Well the dinner between my wife and I went great. We talked about our feelings and I discussed with her what I have been doing to improve myself and she was gratefull that I was working working really hard. I took her back to my motel room to show her where I was living. Our emotions got the best of us and we started hugging and kissing and she informed me how much she had missed me. I was feeling great and my hope was at its peak.

After that I went to work to check on my bank account and noticed I was -400 in the hole. I am living in a place that I can't really afford and paying for a thearapist that I know I can't afford, but that was a risk I was willling to take to imporve my marriage. The -400 was my last four thearapy appointmant that my therapist had cashed the day before and I hadn't a chance to tell him to hold the checks until I got paid.

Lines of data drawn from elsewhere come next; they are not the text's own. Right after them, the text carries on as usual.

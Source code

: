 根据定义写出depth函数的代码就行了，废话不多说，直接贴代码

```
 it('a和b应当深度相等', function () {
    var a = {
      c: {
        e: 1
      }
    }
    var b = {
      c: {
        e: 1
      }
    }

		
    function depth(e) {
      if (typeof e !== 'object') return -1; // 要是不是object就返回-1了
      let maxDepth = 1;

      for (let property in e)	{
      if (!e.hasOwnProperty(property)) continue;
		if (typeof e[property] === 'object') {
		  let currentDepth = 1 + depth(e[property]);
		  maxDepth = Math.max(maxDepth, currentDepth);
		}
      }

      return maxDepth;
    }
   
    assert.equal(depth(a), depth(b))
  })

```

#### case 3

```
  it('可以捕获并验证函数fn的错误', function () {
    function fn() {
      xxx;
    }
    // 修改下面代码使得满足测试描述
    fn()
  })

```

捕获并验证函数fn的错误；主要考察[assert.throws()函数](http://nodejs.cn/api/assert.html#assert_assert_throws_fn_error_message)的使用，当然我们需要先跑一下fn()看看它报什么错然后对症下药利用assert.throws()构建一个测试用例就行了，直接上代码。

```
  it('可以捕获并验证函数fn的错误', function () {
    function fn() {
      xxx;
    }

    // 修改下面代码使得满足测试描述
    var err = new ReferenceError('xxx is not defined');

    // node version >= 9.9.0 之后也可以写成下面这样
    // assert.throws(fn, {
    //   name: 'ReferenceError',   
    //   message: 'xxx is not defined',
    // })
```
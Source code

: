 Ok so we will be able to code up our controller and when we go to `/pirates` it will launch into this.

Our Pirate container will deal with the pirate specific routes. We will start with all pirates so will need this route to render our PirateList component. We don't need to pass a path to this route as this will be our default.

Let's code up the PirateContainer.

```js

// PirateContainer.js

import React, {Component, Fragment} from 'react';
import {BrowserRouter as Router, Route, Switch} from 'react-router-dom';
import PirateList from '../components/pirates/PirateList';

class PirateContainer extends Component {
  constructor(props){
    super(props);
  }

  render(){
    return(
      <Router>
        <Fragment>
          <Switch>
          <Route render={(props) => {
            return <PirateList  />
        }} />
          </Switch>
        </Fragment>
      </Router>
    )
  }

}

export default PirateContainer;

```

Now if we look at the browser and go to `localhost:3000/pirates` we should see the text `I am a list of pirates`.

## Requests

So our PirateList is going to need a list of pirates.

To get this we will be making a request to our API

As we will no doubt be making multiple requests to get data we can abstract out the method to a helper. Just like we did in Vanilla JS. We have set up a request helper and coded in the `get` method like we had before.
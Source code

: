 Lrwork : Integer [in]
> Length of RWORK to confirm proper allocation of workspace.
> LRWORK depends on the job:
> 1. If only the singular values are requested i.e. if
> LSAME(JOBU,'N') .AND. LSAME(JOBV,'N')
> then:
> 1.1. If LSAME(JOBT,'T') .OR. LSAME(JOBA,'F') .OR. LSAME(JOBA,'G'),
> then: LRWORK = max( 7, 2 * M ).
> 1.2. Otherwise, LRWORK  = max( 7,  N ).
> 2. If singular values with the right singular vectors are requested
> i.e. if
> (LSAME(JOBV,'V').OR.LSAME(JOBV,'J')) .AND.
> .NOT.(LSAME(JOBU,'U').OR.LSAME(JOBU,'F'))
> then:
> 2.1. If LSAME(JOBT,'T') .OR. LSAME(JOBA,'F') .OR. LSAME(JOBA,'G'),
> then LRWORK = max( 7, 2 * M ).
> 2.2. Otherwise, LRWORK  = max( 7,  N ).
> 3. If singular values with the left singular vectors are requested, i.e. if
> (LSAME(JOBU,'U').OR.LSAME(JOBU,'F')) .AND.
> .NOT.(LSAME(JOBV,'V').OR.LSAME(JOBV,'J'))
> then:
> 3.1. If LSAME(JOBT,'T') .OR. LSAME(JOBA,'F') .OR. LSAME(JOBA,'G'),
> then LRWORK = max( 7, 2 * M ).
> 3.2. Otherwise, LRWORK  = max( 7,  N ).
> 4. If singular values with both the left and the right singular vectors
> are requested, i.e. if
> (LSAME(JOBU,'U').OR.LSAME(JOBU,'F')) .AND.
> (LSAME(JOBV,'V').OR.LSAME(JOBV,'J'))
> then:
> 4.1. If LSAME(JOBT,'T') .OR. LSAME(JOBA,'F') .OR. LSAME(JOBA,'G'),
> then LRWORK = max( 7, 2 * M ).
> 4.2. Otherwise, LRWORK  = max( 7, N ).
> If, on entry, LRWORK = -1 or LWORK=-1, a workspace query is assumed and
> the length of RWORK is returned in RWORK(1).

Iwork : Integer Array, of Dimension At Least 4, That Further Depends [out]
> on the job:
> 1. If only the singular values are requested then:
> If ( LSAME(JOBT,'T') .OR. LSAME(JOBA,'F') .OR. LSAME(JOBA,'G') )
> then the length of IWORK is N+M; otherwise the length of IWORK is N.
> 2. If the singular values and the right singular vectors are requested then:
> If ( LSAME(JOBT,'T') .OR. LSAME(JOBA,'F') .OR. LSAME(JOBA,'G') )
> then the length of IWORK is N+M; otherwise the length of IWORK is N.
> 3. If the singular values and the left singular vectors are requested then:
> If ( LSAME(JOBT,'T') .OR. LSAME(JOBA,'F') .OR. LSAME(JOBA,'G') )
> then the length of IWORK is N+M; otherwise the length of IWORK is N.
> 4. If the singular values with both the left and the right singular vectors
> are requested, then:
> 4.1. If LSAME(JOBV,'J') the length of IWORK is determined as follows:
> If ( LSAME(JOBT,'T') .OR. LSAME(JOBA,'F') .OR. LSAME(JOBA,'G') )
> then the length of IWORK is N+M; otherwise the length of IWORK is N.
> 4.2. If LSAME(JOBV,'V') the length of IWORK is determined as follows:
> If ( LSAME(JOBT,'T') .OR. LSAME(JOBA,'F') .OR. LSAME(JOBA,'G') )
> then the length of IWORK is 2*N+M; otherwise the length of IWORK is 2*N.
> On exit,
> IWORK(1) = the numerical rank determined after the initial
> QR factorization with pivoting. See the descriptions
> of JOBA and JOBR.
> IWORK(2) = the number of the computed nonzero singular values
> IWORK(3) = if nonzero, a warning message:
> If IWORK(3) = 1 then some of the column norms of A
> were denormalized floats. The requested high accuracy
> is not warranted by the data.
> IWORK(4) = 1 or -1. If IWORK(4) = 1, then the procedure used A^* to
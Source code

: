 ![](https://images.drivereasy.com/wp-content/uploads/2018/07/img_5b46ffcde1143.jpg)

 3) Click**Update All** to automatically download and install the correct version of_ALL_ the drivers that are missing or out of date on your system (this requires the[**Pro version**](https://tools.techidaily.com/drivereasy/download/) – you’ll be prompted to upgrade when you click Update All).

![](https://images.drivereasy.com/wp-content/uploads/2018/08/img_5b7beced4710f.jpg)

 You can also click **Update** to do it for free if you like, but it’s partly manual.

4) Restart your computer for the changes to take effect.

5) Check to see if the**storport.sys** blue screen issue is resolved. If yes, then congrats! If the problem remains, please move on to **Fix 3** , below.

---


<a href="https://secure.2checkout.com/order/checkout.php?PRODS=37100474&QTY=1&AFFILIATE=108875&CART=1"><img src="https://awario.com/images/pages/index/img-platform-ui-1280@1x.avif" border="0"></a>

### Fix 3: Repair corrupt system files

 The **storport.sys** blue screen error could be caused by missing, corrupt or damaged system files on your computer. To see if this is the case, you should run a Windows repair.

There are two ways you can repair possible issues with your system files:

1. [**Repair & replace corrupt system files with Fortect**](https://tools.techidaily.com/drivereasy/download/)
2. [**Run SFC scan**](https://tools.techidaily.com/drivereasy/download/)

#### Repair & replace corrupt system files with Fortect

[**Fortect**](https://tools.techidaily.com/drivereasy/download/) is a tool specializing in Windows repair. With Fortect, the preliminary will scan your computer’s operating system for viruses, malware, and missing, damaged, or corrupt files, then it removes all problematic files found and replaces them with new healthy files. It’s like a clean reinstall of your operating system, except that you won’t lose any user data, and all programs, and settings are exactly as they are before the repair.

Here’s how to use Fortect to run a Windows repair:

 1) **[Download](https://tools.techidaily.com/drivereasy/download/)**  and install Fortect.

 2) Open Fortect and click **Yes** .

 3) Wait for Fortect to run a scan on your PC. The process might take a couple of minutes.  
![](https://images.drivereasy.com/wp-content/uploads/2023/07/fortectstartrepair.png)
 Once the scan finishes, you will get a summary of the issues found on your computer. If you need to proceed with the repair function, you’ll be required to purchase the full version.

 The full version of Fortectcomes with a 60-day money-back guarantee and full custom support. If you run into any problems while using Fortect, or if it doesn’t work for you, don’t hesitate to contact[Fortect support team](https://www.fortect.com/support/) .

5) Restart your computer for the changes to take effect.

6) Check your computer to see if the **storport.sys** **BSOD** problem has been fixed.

My wife seen that and sent me txt saying "I thought we had a chance, but I guess I was wrong, but you need to work on your money before we even consider getting back together". I was angry to begin with and that made me even more. The reason we are seperated is my disresptecing her and my anger issues. I also realized I have coping issues as well. I lost my temper with her. She is so angry now, she is cold with me and informed me she is hanging by a string. I am so depressed right now and feel real hopless and have been crying uncontrolabley. PLEASE HELP I NEED SOME ADVISE TO GET MY BACK ON TRACK.


----------



## stbxhmaybe (Apr 29, 2010)

This means you were not ready to meet with her, if a single mistake made you blow up, you are not ready. 

Talk to your counselor and START working on yourself. It's ok, why do we fall down? to get up again, it's not the end of the world but remember, the more you keep going to your old self the most likely she will reject you.

Take responsibility for your own actions, crying will not help. If you are man enough to disrespect her, be man enough to REALLY change and not just make promises.


----------